### Brief:
One part of the entries below is wanted: the lines from the one containing "Figura 6: A" through the one containing "Figura 7: A". Write those out exactly and nothing else.

### Data shown:
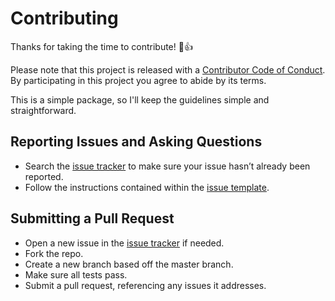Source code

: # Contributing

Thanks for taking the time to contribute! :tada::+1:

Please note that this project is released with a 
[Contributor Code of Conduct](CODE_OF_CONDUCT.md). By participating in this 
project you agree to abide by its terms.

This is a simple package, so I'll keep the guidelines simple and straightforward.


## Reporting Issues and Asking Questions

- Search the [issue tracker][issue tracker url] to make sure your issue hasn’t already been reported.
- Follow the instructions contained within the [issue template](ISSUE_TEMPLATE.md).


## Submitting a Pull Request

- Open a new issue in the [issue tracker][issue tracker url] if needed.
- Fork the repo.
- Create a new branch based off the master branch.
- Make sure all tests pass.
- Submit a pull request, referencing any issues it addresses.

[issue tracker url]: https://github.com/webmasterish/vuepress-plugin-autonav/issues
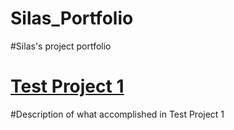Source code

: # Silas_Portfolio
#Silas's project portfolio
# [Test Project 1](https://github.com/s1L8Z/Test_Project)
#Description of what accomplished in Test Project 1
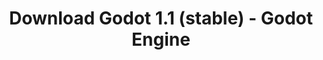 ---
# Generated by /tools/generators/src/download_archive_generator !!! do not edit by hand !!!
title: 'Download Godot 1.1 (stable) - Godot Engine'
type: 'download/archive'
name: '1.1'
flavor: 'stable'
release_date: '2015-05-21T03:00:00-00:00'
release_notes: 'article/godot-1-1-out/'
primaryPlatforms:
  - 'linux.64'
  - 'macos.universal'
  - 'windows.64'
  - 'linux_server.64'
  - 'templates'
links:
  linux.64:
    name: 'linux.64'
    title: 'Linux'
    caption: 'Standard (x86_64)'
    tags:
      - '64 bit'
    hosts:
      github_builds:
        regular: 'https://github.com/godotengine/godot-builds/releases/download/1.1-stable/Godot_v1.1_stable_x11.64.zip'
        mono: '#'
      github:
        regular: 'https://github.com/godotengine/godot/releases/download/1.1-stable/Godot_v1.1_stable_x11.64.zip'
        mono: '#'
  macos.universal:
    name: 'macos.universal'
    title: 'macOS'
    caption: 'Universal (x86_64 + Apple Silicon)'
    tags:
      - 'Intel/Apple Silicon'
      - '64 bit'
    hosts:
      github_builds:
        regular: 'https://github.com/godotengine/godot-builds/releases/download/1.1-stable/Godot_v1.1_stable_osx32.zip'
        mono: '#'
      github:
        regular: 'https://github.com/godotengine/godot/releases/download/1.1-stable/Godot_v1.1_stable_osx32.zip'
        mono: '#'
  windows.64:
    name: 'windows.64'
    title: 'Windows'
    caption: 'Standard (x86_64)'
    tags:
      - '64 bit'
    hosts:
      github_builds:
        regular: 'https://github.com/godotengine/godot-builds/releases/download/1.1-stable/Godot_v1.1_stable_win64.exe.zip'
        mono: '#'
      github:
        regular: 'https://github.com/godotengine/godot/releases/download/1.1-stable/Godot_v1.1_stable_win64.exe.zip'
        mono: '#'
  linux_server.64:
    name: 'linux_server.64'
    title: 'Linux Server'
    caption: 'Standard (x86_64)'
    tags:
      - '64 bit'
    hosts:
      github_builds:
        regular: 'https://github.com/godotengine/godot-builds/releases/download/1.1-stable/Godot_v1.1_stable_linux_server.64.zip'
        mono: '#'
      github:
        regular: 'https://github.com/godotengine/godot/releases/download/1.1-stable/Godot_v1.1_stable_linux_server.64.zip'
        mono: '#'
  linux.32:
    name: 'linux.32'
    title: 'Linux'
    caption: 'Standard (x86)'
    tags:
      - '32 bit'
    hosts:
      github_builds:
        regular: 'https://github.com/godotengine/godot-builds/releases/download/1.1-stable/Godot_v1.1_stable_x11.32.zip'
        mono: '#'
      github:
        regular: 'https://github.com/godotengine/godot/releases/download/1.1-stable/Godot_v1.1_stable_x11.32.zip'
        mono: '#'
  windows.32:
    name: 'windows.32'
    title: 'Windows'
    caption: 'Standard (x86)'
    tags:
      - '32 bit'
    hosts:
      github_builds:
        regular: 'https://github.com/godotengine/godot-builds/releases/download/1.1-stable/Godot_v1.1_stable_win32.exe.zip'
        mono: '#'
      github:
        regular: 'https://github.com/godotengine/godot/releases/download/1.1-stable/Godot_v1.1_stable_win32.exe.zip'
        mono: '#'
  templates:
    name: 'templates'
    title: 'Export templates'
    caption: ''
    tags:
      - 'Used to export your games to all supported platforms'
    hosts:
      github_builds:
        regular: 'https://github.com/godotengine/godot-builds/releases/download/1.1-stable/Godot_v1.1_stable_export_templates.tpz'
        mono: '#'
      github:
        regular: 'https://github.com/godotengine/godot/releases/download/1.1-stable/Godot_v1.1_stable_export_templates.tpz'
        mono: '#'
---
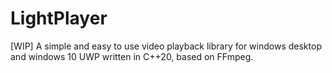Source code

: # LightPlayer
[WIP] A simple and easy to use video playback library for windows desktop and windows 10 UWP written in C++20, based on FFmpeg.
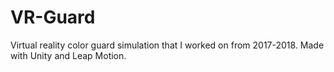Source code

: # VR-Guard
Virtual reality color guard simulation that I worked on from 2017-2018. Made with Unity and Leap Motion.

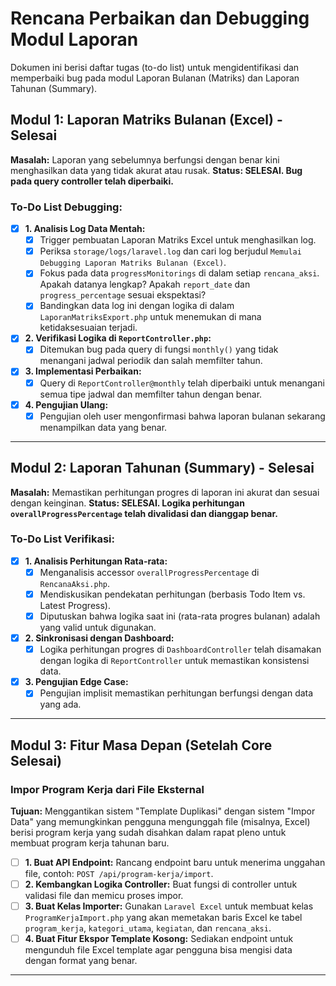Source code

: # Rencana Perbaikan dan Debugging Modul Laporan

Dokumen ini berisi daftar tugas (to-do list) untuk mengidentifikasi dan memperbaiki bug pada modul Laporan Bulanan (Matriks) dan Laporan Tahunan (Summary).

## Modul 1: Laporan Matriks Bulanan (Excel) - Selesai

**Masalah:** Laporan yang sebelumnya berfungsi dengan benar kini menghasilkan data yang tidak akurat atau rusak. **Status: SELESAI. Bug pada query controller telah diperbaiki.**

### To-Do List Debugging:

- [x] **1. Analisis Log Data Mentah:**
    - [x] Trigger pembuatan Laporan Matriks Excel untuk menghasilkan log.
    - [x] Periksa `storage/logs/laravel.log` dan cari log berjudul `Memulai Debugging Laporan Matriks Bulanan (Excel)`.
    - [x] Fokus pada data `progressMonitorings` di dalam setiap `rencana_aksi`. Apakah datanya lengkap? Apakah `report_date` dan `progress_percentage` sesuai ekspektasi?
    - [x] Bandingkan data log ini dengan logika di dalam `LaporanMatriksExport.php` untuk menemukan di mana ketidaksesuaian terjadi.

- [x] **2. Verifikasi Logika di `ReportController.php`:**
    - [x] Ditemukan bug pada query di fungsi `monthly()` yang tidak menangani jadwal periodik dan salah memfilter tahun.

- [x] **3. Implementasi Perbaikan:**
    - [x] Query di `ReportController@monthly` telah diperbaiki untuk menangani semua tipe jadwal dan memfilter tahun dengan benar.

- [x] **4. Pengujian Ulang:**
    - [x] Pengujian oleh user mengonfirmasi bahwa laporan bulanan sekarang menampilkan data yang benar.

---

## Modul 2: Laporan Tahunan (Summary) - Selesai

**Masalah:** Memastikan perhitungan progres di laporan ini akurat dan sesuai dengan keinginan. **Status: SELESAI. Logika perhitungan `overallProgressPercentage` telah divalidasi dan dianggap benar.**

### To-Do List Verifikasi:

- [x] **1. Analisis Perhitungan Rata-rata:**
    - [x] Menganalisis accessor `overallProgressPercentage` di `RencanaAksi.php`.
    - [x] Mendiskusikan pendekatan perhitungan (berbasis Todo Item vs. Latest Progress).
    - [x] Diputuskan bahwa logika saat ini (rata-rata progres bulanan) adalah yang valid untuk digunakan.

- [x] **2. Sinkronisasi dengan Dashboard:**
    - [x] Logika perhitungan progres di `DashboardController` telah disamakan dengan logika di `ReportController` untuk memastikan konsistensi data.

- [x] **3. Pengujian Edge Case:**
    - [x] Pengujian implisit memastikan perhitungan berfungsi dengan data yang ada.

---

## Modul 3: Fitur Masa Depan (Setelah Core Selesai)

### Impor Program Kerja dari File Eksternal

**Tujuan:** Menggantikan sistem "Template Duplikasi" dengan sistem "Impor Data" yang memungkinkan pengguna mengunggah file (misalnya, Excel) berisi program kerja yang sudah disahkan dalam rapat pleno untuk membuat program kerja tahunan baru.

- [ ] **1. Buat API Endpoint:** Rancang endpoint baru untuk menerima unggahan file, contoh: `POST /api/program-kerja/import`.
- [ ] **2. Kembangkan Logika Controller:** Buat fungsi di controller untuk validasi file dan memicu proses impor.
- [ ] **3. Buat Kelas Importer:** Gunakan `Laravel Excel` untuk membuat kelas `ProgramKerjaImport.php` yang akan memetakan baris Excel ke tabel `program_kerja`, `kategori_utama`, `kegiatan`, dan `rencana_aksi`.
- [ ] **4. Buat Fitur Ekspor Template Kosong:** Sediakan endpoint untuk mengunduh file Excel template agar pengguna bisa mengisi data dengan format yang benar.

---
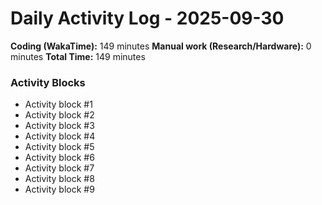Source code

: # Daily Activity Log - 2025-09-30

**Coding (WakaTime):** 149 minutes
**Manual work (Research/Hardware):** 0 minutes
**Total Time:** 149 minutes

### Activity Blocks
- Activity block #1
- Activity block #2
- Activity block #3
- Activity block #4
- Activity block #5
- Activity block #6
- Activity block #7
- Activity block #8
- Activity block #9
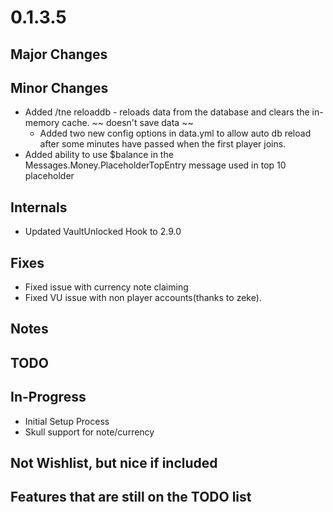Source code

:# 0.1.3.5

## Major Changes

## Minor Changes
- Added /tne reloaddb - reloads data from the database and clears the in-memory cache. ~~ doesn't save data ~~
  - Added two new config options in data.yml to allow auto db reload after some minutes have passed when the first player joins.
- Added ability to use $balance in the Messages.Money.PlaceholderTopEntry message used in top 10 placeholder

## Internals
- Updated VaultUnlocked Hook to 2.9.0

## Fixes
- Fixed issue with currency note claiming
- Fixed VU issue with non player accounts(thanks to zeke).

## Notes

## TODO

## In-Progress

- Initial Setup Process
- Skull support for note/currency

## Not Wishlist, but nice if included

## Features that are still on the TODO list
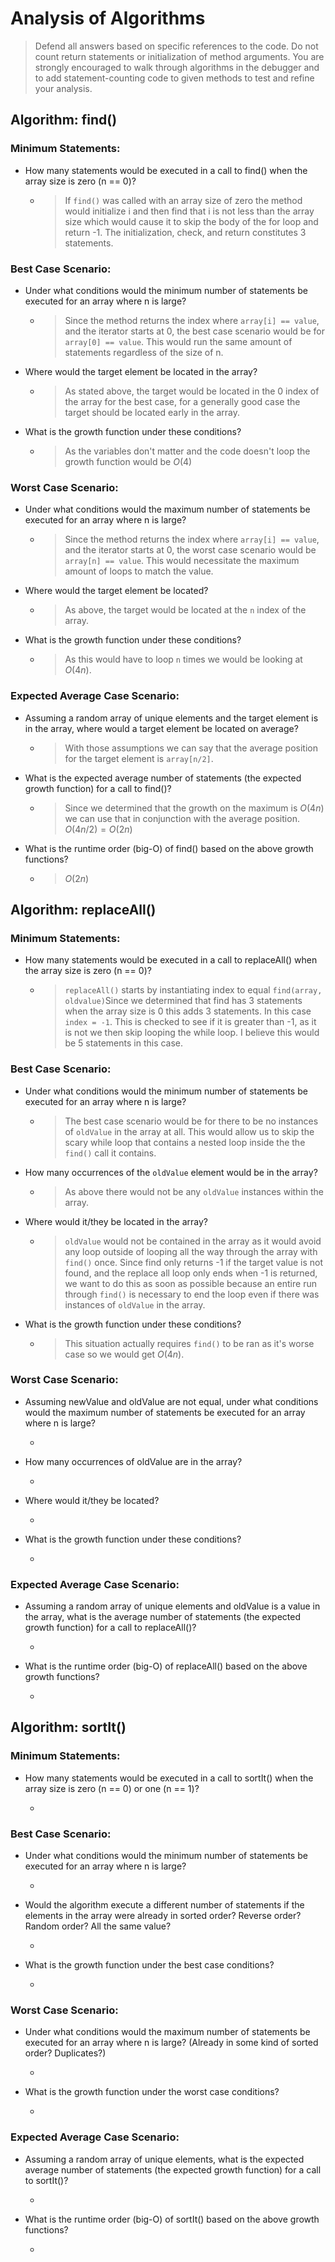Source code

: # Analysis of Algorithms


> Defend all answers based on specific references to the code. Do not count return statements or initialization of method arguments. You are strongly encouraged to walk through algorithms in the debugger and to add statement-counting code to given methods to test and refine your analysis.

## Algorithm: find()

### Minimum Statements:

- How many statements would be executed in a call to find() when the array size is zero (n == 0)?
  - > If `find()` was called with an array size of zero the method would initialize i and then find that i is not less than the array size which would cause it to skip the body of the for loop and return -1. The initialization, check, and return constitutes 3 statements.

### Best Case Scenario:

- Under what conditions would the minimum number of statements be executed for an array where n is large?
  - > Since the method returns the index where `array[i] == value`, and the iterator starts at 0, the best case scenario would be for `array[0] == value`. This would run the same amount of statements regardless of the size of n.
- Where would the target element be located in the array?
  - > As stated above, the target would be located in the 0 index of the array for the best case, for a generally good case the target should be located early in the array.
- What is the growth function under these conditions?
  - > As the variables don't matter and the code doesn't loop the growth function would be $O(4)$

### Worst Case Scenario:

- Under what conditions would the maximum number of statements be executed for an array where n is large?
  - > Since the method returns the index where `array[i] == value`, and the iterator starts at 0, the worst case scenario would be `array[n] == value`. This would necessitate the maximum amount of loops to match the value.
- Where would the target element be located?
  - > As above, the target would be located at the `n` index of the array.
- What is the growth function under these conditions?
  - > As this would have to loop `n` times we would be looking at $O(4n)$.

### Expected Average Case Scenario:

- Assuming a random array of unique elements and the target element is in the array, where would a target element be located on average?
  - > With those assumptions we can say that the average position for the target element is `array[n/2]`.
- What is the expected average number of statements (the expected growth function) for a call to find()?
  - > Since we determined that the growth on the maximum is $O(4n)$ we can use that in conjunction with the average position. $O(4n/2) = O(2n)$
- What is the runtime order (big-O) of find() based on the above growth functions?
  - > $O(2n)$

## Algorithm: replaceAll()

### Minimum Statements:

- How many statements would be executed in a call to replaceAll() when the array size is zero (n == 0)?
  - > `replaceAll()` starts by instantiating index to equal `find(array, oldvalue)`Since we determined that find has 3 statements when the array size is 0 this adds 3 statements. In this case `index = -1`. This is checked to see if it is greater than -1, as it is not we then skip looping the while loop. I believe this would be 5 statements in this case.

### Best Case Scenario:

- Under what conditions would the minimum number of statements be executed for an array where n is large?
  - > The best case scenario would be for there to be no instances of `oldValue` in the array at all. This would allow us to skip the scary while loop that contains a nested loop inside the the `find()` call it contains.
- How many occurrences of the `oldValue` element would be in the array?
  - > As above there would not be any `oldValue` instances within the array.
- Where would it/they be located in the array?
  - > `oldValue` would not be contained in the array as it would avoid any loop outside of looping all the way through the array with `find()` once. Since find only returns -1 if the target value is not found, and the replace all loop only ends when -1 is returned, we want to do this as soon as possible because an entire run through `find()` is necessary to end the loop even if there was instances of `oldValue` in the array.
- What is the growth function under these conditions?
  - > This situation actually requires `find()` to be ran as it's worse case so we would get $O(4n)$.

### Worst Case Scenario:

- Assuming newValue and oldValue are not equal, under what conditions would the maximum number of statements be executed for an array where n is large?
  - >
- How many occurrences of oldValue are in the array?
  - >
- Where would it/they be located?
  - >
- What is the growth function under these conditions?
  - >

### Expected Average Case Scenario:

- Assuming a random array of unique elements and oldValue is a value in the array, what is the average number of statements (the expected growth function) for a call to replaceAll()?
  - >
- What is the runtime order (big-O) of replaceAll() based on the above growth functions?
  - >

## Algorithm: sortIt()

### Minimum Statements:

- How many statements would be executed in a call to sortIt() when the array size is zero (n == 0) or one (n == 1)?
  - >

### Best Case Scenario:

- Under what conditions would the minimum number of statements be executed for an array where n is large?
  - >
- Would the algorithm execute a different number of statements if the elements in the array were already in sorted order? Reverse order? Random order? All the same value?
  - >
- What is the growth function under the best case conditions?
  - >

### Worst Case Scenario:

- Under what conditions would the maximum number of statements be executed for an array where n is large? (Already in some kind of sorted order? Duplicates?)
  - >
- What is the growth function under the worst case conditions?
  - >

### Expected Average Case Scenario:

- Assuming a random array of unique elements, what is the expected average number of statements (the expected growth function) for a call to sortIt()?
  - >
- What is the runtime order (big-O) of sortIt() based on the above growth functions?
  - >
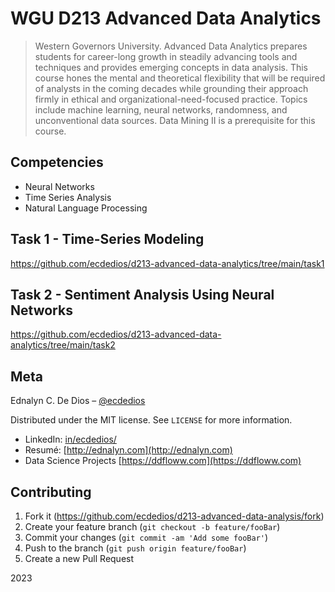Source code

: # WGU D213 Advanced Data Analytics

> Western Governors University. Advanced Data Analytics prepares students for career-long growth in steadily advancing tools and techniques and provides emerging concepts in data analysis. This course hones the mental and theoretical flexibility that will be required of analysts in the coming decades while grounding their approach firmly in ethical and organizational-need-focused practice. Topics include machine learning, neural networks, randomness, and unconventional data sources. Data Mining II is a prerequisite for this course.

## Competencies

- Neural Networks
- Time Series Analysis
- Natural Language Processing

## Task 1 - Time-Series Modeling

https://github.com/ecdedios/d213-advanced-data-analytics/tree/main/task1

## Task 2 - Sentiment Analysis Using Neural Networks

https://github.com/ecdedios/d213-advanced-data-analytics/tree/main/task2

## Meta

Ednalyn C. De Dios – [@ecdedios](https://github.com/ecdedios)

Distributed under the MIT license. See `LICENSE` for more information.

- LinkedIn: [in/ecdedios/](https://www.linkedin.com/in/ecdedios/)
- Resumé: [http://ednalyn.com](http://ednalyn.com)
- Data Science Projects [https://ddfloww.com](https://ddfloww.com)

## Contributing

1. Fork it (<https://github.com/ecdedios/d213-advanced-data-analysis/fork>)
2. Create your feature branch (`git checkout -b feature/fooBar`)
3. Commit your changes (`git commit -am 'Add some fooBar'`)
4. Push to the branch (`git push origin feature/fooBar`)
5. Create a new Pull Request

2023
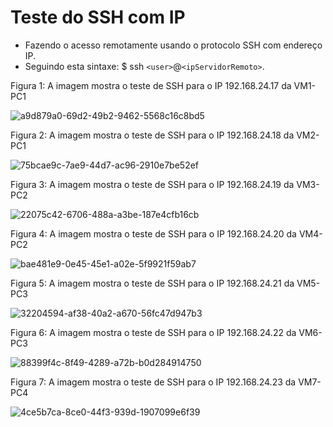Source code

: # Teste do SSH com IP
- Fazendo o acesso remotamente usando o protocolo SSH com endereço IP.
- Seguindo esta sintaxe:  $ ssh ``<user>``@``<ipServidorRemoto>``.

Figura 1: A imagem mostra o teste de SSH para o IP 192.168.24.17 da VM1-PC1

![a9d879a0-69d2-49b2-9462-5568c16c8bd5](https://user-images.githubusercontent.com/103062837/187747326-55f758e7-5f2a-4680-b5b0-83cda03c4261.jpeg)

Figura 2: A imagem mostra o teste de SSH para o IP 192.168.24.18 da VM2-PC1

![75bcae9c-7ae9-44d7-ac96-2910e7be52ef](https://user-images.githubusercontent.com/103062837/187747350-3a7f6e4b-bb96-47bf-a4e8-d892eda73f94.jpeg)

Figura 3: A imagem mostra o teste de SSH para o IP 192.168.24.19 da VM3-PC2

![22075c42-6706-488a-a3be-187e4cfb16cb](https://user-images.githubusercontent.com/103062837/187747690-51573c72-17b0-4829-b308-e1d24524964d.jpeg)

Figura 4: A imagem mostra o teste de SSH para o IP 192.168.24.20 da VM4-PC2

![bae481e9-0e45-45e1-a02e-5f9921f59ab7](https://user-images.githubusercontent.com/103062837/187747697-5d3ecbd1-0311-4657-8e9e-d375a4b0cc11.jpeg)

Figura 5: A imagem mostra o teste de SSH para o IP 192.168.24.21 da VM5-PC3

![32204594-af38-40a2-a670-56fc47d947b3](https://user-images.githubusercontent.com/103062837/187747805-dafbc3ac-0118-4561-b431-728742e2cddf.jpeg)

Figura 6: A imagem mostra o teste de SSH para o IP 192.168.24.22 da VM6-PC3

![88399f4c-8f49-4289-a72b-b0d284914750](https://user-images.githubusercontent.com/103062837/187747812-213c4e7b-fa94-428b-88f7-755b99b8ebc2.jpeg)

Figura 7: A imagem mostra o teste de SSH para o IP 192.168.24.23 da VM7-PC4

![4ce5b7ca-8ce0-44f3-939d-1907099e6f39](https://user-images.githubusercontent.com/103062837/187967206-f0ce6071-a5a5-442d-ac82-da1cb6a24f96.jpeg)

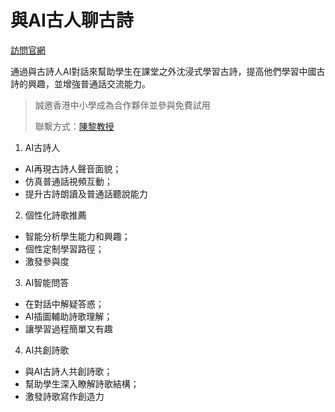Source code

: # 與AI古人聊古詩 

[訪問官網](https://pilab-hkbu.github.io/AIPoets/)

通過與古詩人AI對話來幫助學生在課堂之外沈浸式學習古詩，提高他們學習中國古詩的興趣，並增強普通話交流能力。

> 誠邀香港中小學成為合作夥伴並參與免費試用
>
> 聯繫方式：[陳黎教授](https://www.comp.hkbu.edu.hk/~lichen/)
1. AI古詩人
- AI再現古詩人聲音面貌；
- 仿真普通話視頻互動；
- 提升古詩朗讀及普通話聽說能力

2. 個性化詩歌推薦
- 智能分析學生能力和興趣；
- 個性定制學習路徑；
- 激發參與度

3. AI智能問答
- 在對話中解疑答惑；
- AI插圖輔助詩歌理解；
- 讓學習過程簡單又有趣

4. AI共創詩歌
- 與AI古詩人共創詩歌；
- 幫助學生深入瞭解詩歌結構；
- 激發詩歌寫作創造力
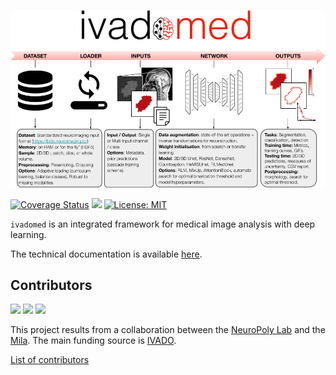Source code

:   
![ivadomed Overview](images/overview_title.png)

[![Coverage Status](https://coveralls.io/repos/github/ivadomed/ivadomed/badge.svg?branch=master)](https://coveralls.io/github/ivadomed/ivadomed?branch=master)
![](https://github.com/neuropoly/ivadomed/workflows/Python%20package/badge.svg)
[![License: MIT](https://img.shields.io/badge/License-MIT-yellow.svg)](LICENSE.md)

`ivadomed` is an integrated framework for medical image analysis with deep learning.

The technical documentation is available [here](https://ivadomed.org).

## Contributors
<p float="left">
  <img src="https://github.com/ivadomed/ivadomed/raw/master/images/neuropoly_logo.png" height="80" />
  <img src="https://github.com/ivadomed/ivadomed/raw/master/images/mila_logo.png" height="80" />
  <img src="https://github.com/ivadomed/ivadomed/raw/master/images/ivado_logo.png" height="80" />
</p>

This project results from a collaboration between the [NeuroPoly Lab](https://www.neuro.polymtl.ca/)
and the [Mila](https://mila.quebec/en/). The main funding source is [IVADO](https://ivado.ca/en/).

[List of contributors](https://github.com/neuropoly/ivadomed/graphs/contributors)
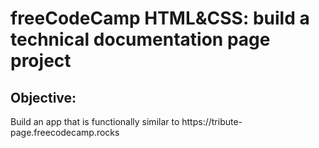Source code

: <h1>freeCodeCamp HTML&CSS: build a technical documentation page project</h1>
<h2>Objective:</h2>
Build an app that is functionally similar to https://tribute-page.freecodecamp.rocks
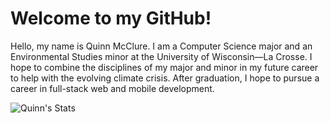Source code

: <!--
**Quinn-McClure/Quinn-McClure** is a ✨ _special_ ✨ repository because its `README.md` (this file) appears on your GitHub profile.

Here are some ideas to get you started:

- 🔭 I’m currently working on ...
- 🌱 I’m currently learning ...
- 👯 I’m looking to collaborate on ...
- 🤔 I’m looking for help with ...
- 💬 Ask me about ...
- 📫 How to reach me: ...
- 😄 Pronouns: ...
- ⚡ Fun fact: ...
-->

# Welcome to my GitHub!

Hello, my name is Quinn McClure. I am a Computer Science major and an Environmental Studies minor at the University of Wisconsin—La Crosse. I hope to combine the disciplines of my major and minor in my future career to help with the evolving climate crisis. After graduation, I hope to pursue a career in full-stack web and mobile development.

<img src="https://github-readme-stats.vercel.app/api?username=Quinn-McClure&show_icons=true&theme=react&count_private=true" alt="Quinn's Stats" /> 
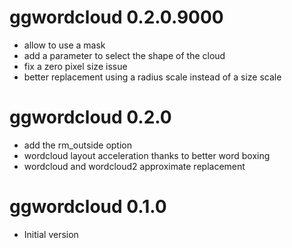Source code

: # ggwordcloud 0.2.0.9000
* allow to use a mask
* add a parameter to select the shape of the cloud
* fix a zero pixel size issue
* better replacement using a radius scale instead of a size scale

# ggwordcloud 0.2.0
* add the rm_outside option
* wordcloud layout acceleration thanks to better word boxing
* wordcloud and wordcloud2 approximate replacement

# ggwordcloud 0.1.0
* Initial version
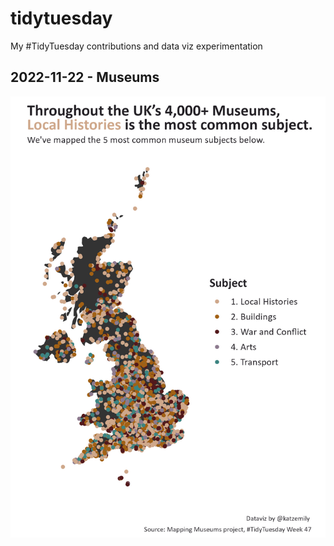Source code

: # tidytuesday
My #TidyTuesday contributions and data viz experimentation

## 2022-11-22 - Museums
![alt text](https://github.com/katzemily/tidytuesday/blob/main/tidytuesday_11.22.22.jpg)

### Solved problem:
Figura 6: A imagem mostra o teste de SSH para o IP 192.168.24.22 da VM6-PC3

![88399f4c-8f49-4289-a72b-b0d284914750](https://user-images.githubusercontent.com/103062837/187747812-213c4e7b-fa94-428b-88f7-755b99b8ebc2.jpeg)

Figura 7: A imagem mostra o teste de SSH para o IP 192.168.24.23 da VM7-PC4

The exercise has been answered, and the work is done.